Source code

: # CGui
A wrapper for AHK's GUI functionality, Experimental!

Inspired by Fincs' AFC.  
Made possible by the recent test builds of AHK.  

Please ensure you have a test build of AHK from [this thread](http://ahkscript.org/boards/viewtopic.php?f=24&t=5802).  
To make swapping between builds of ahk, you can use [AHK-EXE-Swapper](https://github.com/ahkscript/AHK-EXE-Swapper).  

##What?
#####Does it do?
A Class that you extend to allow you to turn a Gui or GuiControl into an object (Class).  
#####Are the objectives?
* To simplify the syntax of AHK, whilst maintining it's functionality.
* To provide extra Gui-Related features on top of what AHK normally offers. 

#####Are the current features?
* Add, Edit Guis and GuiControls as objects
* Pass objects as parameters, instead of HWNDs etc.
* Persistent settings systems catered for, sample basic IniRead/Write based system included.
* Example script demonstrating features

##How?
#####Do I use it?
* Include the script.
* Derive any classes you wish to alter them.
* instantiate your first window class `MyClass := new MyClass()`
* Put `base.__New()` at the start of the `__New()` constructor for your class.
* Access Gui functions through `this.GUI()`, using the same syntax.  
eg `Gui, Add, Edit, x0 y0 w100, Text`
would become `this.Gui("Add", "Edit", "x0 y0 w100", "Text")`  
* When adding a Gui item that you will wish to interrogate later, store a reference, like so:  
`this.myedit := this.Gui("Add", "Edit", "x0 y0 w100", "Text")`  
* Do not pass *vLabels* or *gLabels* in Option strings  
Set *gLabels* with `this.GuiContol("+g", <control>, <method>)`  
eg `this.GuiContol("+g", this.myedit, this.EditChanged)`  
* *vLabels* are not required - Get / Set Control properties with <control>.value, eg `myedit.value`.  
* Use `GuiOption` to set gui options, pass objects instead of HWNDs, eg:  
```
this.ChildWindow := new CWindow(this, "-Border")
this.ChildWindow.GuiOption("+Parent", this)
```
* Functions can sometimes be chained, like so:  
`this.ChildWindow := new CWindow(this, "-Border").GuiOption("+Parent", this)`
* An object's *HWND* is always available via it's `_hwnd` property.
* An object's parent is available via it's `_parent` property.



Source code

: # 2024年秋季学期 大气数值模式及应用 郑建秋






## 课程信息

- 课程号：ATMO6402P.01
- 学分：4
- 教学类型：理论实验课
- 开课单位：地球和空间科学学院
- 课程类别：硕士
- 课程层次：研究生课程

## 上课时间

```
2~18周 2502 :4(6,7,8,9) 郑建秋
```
========================
Determine the number of lines in the entries that contain "features", then write that number alone.

Written answer: 3